• Problem: Each line with the string "corresponding" is to be copied from the records below.

• Supplied data:

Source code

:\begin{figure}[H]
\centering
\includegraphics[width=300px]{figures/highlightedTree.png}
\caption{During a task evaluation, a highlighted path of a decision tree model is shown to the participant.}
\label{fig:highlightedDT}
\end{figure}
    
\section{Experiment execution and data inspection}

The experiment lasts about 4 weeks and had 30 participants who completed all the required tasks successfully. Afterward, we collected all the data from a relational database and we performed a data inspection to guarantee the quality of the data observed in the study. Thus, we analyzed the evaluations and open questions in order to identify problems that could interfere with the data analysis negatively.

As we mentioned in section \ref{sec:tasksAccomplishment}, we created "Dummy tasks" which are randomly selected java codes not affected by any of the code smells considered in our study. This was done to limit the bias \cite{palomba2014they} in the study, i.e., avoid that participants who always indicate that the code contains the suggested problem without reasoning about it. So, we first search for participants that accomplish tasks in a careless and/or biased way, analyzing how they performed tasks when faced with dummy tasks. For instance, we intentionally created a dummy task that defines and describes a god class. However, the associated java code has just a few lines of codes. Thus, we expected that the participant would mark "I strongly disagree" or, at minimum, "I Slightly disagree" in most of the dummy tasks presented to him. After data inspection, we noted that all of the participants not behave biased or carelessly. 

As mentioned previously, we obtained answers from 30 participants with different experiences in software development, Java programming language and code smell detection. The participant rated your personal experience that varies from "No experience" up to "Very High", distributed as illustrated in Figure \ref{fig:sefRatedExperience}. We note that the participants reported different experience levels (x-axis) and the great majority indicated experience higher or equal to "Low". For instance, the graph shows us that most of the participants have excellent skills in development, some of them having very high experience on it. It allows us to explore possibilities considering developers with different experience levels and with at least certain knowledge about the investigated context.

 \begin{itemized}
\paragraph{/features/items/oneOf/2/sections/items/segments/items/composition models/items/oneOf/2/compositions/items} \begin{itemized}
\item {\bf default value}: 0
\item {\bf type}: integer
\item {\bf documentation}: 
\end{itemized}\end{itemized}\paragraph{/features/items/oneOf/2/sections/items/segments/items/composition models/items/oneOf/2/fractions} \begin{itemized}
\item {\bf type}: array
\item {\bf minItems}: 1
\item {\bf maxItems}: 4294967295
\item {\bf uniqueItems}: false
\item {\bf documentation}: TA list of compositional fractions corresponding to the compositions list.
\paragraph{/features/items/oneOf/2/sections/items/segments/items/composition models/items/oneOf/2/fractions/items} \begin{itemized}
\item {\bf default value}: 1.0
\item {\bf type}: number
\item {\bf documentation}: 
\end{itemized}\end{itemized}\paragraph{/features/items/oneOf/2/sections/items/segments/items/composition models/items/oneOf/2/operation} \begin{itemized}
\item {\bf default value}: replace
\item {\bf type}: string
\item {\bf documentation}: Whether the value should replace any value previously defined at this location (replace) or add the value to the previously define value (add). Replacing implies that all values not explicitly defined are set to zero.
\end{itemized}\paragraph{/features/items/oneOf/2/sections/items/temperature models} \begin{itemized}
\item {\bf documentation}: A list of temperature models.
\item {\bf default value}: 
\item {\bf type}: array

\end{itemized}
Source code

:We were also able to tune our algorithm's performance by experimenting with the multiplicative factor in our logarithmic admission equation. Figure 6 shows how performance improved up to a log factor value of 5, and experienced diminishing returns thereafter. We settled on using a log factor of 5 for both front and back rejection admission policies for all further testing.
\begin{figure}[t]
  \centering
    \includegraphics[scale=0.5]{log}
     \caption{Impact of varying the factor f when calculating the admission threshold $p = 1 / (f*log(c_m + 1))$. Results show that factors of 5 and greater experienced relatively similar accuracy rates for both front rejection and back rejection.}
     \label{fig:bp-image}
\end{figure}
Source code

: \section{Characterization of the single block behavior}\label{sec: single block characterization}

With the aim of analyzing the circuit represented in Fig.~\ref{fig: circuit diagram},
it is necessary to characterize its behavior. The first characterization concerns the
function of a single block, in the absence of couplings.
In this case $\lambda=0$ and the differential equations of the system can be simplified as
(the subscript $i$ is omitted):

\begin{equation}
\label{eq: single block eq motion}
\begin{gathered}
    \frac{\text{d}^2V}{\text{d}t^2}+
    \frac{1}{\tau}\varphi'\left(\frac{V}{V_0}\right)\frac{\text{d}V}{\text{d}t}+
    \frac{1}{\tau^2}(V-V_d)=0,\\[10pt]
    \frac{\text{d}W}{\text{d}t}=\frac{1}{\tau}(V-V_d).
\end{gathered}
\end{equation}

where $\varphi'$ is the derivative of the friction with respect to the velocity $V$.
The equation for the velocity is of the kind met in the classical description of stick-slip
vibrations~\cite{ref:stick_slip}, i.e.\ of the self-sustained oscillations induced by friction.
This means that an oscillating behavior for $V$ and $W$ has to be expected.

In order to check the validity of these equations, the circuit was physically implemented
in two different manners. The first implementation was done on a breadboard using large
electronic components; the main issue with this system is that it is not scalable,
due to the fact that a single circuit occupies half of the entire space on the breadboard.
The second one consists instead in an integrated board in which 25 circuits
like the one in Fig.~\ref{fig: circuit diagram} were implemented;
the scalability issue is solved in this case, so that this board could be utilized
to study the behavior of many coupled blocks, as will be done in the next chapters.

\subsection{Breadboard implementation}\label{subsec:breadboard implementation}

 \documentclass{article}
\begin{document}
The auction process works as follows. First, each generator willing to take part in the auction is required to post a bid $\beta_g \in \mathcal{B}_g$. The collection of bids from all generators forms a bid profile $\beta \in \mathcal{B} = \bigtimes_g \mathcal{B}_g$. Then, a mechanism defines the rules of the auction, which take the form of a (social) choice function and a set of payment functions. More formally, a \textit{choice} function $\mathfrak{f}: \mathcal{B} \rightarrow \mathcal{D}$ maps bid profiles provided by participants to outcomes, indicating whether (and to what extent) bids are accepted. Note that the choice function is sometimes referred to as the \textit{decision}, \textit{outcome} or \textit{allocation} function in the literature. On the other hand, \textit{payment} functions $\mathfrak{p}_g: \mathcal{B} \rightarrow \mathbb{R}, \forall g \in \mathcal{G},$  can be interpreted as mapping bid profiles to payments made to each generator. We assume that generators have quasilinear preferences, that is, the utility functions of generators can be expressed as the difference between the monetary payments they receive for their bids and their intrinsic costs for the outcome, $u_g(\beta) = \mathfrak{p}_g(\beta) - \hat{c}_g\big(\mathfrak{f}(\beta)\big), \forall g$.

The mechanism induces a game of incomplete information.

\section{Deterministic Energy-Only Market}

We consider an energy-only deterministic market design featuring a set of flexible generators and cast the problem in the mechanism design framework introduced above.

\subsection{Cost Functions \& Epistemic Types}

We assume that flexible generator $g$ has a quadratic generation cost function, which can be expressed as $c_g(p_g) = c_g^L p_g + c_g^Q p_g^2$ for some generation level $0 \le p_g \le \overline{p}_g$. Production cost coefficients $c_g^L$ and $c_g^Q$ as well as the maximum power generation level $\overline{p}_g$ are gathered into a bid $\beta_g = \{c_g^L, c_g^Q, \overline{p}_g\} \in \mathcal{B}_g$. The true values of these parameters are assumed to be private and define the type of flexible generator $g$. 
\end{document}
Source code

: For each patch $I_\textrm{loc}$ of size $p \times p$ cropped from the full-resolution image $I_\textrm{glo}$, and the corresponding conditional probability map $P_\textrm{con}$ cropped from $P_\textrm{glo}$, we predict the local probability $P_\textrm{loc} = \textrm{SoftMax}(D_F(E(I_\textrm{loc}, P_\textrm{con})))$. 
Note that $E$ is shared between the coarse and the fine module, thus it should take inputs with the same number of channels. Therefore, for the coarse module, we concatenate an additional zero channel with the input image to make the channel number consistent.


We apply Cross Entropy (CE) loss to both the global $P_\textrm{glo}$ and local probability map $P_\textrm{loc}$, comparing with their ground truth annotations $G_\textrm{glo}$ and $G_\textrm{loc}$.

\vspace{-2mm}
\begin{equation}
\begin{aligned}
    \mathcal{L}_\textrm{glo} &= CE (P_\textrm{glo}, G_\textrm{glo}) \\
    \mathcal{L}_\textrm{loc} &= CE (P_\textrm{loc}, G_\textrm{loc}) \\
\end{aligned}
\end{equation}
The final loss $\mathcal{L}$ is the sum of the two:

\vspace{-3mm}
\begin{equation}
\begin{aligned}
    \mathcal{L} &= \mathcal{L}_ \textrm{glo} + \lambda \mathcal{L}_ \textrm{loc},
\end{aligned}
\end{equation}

• Answer to the problem:
\item {\bf documentation}: TA list of compositional fractions corresponding to the compositions list.
: For each patch $I_\textrm{loc}$ of size $p \times p$ cropped from the full-resolution image $I_\textrm{glo}$, and the corresponding conditional probability map $P_\textrm{con}$ cropped from $P_\textrm{glo}$, we predict the local probability $P_\textrm{loc} = \textrm{SoftMax}(D_F(E(I_\textrm{loc}, P_\textrm{con})))$. 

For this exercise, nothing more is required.